問題は──それがいま、都市中枢に向けて動き出している可能性があるということだ」
「なに?」
小瀬田が驚愕する。
「……K-ZEROは、“人々の無意識が見た記録”に同調し始めている。つまり、都市全体が、K-ZEROの記録構成要素になり得る。

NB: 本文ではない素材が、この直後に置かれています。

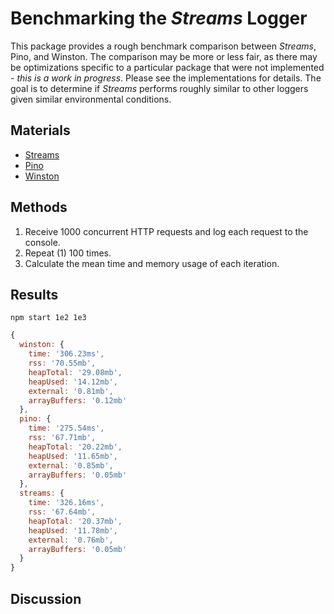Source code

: # Benchmarking the *Streams* Logger

This package provides a rough benchmark comparison between *Streams*, Pino, and Winston.  The comparison may be more or less fair, as there may be optimizations specific to a particular package that were not implemented - *this is a work in progress*.  Please see the implementations for details.  The goal is to determine if *Streams* performs roughly similar to other loggers given similar environmental conditions.

## Materials

- [Streams](https://github.com/faranalytics/streams-logger-benchmark/blob/main/tests/streams/src/index.ts)
- [Pino](https://github.com/faranalytics/streams-logger-benchmark/blob/main/tests/pino/src/index.ts)
- [Winston](https://github.com/faranalytics/streams-logger-benchmark/blob/main/tests/winston/src/index.ts)

## Methods

1. Receive 1000 concurrent HTTP requests and log each request to the console.
2. Repeat (1) 100 times.
3. Calculate the mean time and memory usage of each iteration.

## Results

`npm start 1e2 1e3`

```js
{
  winston: {
    time: '306.23ms',
    rss: '70.55mb',
    heapTotal: '29.08mb',
    heapUsed: '14.12mb',
    external: '0.81mb',
    arrayBuffers: '0.12mb'
  },
  pino: {
    time: '275.54ms',
    rss: '67.71mb',
    heapTotal: '20.22mb',
    heapUsed: '11.65mb',
    external: '0.85mb',
    arrayBuffers: '0.05mb'
  },
  streams: {
    time: '326.16ms',
    rss: '67.64mb',
    heapTotal: '20.37mb',
    heapUsed: '11.78mb',
    external: '0.76mb',
    arrayBuffers: '0.05mb'
  }
}
```
## Discussion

実在が記録を生み、記録が実在を強化する……まるで、再帰する幻像だ」
高瀬が立ち上がる。
「……ならば、“誰にも見られなかった記録”が世界を構成し直す前に、
“記録されないまま存在している場所”──つまり“死角”へ踏み込むしかないわ」
三雲が頷いた。
「記録されない死角に入り、“真実だけを抽出する”。それが、曇天の螺旋を断ち切る鍵になる」
■ 死角への潜行
数日後。三雲たちは、“記録の死角”とされる地点へと向かっていた。
場所は長野県・飯田市の旧山間部通信基地。1970年代に“特殊な記録波の観測施設”として極秘裏に稼働していたが、事故により閉鎖されて以来、その存在自体が抹消されていた。
荒廃した林道を進み、ようやくたどり着いた基地跡地は、苔に覆われ、鉄筋が骨のように突き出ていた。
「ここが……“誰にも記録されなかった空白”」
高瀬がそう言うと、彼女の持っていた携帯端末が突然シャットダウンした。
次いで、小瀬田の装備していた録画ドローンが、自律的に再起動を繰り返し始める。
「……これは……空間そのものが、記録を拒絶している……」
三雲が呟く。
やがて、基地地下の中央室にたどり着いた彼らは、一つの機械装置を目にした。
それはK-ZEROのチャンバーと酷似していたが、より古く、より粗雑だった。
装置の上には、ひとつの短いメモが残されていた。
「記録は、見られることで生まれるのではない。忘れられることで、完成する」
高瀬が、静かに言った。
「……記録の“死角”とは、“忘却”のことなのか……? ならば、“記録に抗う”には、“記録されないこと”しかない……」
三雲が、ゆっくりと装置に手を伸ばす。
「……この空間で、“記録されずに真実を掴む”……それが、K-ZEROへの対抗手段だ。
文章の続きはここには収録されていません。